Further, a near halving of oil-indexed LNG prices in late-2014, and a short-term surplus of supply in Asia, put downward pressure on contracted prices and buying practices. The next few years could be tough for Aussie LNG.
Oil prices have compounded the high cost of sourcing new coal bed methane (CBM) putting pressure on CBM-to-LNG export projects, notably in Queensland. That's lead to a tightening of the domestic gas market as LNG operators tap third party operations originally intended for local use.
This has caused no end of headaches for Federal policymakers who continue to struggle with the local east coast gas market's exposure to the vagaries of international LNG—which has pushed up prices in the domestic market. In response, at least two companies are now proposing importing LNG into Australia's eastern gas market through floating storage regasification units (FSRUs). That seems unheard of for a nation awash with gas reserves.
Meanwhile, the dynamics of the international LNG market are changing and with it new longer-term opportunities are emerging for Aussie exporters able to reduce their cost base through efficiencies, collaboration and prudent brownfield expansion.

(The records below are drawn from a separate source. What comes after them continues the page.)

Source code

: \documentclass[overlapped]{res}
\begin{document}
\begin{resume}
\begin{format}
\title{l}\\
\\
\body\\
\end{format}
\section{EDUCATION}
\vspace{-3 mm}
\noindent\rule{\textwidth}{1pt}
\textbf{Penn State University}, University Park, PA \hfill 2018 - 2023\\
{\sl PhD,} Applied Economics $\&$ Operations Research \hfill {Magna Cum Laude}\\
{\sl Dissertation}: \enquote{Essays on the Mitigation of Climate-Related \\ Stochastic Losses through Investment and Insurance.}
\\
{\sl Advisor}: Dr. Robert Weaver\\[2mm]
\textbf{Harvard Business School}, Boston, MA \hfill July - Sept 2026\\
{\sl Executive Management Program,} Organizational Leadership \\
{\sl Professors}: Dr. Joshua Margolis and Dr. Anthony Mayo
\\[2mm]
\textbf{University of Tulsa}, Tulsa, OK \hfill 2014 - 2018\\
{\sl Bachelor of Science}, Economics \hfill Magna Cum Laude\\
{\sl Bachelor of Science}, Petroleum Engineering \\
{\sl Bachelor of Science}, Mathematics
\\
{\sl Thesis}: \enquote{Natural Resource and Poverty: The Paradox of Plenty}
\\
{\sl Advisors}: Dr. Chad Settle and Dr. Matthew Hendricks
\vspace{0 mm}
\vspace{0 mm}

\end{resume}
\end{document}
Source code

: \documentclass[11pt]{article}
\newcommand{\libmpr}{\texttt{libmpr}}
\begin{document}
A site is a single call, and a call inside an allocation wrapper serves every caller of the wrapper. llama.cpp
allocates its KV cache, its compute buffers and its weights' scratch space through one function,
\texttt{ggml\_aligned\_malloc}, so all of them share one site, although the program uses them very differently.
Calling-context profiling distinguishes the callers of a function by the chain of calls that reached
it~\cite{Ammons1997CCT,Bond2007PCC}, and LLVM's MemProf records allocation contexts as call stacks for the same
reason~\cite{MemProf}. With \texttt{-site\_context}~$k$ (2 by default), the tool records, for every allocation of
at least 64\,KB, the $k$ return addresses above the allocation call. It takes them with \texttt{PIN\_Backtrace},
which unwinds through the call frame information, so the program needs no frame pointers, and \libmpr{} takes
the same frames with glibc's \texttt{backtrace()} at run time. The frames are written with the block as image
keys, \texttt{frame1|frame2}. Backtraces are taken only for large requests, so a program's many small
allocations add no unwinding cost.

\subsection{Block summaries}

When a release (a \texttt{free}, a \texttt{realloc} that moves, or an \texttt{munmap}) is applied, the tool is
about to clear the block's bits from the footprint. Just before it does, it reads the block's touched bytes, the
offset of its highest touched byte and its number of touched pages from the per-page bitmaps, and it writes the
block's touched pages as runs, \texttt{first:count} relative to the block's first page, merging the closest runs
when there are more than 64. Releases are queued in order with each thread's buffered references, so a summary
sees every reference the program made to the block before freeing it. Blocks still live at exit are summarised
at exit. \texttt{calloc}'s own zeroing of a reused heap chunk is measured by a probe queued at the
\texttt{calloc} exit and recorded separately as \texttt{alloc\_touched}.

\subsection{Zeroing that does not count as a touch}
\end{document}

The 16.9m t/y North West Shelf (NWS) LNG export facility, Australia's oldest and largest, is set for a new lease of life as the six joint venture partners tap new supply to backfill a low-cost facility which has largely been paid off.
Realising that low cost is king in international LNG, Woodside is negotiating with its NWS partners
BHP, BP, Chevron, Shell and MIMI to use the facility to export gas to Asian customers from the Scarborough and Browse fields offshore Western Australia.
Further north, in the country's Northern Territory, the low-cost Darwin LNG facility is set for expansion as operator
ConocoPhillips taps new supply from the Caldita and Barossa fields in the Bonaparte Basin to offset falling production from the Bayu Undan field in the Timor Sea.
Meanwhile, Shell has indicated that the Prelude floating LNG project will be completed before August 2018. First gas production at Inpex's two-train Ichthys project is also expected to start around then.
That follows the recent start-up of Chevron's Gorgon and Wheatstone LNG projects offshore Western Australia which will be expanded to meet growing international demand, particularly from China and emerging markets in Southeast Asia.
As a result of the LNG investment boom, Australia's earnings from LNG exports are forecast to increase from A$23bn (US$17bn) in 2016-17 to $39bn in 2022-23. LNG is also forecast to overtake metallurgical coal as Australia's second largest resource and energy export in 2018-19.
Regardless of whether Aussie LNG can match low cost supplies from the US, Russia or Qatar in the years ahead, it will remain a dominant supplier into a growing Asian market for years to come.